-- SUPPLIED ENTRIES follows --
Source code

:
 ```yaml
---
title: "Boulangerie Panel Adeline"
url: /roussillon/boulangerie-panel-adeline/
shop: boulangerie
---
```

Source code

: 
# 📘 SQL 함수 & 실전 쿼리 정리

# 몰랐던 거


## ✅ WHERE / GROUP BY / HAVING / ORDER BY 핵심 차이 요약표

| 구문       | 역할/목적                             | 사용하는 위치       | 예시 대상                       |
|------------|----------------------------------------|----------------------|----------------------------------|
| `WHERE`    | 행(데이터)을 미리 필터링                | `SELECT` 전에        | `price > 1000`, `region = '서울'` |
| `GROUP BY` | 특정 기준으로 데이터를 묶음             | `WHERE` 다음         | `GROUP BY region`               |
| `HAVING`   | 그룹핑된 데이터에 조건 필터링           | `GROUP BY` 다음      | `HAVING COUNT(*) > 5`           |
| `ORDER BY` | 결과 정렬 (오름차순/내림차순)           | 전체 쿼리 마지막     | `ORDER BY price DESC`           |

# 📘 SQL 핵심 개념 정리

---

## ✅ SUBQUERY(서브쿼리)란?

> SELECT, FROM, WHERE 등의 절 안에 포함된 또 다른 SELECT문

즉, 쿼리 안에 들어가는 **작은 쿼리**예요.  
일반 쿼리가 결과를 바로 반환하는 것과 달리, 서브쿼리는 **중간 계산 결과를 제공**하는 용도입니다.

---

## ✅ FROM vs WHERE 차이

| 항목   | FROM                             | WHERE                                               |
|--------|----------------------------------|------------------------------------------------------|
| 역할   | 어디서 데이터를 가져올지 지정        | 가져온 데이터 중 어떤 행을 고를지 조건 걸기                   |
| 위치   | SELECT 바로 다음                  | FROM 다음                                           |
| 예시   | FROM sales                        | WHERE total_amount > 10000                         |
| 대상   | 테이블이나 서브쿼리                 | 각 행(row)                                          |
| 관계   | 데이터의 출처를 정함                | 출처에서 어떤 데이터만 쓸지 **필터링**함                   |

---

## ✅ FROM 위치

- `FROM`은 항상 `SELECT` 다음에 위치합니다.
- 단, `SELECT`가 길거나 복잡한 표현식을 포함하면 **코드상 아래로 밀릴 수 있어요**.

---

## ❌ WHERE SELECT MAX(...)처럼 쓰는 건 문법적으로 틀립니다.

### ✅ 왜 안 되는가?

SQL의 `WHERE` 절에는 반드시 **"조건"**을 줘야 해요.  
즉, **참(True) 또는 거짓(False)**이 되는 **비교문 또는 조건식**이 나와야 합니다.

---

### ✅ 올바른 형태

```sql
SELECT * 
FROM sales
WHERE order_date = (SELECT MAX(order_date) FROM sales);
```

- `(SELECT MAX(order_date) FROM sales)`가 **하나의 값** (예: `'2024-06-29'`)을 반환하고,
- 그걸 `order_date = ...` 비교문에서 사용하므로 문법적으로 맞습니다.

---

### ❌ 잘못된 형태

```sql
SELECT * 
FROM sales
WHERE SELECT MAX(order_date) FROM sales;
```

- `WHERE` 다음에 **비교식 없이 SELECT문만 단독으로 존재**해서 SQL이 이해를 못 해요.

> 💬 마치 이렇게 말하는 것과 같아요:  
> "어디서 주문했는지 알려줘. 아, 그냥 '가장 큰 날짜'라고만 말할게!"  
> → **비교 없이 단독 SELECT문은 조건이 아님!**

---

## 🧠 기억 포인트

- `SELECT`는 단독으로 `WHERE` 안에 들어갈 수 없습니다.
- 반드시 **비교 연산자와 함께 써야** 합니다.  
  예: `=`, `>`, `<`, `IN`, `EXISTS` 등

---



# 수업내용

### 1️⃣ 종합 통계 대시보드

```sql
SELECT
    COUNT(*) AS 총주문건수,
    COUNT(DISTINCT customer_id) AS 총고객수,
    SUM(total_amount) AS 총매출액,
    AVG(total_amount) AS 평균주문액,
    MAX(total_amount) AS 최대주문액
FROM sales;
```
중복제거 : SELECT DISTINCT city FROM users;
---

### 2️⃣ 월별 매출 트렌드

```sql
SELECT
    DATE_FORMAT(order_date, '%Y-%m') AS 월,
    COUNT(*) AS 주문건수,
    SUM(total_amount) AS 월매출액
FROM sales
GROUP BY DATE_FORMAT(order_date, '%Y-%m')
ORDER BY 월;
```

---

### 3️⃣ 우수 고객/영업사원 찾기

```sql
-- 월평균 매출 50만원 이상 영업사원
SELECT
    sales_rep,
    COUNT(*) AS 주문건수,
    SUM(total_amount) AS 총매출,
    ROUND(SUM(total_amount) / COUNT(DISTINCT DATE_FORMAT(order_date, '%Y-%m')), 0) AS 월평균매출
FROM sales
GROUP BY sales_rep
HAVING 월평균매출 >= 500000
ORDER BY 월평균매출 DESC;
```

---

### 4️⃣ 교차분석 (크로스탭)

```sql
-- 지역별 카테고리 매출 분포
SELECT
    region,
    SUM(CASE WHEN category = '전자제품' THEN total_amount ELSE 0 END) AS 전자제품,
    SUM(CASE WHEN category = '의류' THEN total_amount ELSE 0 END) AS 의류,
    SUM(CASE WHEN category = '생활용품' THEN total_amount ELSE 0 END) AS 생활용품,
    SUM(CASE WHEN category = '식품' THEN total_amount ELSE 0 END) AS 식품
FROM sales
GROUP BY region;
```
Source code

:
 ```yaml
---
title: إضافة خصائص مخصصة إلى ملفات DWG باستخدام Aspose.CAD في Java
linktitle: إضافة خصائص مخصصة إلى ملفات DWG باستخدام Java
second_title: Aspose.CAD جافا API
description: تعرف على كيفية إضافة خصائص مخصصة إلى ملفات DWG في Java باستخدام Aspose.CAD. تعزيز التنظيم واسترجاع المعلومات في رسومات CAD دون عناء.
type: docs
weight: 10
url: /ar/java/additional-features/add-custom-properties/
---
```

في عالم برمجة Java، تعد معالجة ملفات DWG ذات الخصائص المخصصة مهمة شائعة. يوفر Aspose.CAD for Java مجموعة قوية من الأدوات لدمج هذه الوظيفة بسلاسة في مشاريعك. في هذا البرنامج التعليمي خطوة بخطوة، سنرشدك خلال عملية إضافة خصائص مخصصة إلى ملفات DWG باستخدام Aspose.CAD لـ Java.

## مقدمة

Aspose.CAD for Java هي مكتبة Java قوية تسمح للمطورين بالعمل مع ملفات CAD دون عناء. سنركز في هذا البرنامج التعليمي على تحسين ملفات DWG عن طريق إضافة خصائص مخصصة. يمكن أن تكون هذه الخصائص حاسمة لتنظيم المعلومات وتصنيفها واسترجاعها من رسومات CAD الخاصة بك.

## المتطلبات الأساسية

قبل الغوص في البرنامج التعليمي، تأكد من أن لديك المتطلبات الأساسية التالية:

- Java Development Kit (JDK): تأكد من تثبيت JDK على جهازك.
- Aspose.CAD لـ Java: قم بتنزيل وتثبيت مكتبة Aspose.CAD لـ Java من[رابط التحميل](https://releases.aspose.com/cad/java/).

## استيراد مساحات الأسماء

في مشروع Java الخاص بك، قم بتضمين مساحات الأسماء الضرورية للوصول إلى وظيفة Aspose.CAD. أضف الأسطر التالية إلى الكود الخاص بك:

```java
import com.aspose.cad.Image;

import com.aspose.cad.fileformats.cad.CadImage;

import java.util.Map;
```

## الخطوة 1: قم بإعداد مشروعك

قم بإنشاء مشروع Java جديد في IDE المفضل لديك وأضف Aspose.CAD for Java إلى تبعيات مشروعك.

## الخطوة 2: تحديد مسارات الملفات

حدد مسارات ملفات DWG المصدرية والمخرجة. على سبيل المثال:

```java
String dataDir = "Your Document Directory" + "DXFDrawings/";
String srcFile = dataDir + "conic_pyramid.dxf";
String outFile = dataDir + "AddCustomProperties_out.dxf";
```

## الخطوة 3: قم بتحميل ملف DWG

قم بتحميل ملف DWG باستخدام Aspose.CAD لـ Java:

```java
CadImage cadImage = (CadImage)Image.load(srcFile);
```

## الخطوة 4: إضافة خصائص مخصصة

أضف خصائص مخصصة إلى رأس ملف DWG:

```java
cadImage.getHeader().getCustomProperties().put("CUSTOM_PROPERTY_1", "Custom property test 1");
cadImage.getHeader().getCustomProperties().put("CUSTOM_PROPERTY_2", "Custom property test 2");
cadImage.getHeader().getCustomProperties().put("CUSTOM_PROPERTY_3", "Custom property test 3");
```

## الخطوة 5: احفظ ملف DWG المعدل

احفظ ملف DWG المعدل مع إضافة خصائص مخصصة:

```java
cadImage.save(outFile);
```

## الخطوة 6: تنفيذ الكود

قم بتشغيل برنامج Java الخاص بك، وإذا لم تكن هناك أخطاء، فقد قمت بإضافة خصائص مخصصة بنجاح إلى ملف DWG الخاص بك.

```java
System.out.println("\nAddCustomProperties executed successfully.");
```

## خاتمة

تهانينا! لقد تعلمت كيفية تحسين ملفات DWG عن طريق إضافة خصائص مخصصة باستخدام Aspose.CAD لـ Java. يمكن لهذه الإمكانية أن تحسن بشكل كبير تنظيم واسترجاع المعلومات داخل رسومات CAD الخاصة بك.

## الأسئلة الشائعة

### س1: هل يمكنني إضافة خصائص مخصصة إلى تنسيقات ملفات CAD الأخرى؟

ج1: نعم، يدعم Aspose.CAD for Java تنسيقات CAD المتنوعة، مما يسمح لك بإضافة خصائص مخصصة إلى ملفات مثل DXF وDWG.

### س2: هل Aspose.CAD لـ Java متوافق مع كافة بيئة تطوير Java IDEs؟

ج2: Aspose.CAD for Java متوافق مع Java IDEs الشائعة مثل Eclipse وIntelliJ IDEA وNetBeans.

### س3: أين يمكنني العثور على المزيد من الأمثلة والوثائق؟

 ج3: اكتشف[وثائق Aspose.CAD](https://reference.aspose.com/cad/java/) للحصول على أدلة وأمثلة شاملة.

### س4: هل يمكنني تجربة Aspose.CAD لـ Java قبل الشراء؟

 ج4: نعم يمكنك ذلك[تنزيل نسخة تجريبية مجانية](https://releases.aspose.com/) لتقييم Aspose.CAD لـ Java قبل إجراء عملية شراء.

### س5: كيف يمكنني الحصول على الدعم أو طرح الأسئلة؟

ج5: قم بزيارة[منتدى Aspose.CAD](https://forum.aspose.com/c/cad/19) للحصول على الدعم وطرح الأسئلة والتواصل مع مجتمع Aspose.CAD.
-- SUPPLIED ENTRIES concluded --
> [EXERCISE AIM]: In the listing above, locate the line containing "결과 정렬 (오름차순/내림차순)" and the line containing "어디서 데이터를 가져올지", then transcribe both and every line between them verbatim.

> [ANSWER FOR THIS EXERCISE]:
| `ORDER BY` | 결과 정렬 (오름차순/내림차순)           | 전체 쿼리 마지막     | `ORDER BY price DESC`           |

# 📘 SQL 핵심 개념 정리

---

## ✅ SUBQUERY(서브쿼리)란?

> SELECT, FROM, WHERE 등의 절 안에 포함된 또 다른 SELECT문

즉, 쿼리 안에 들어가는 **작은 쿼리**예요.  
일반 쿼리가 결과를 바로 반환하는 것과 달리, 서브쿼리는 **중간 계산 결과를 제공**하는 용도입니다.

---

## ✅ FROM vs WHERE 차이

| 항목   | FROM                             | WHERE                                               |
|--------|----------------------------------|------------------------------------------------------|
| 역할   | 어디서 데이터를 가져올지 지정        | 가져온 데이터 중 어떤 행을 고를지 조건 걸기                   |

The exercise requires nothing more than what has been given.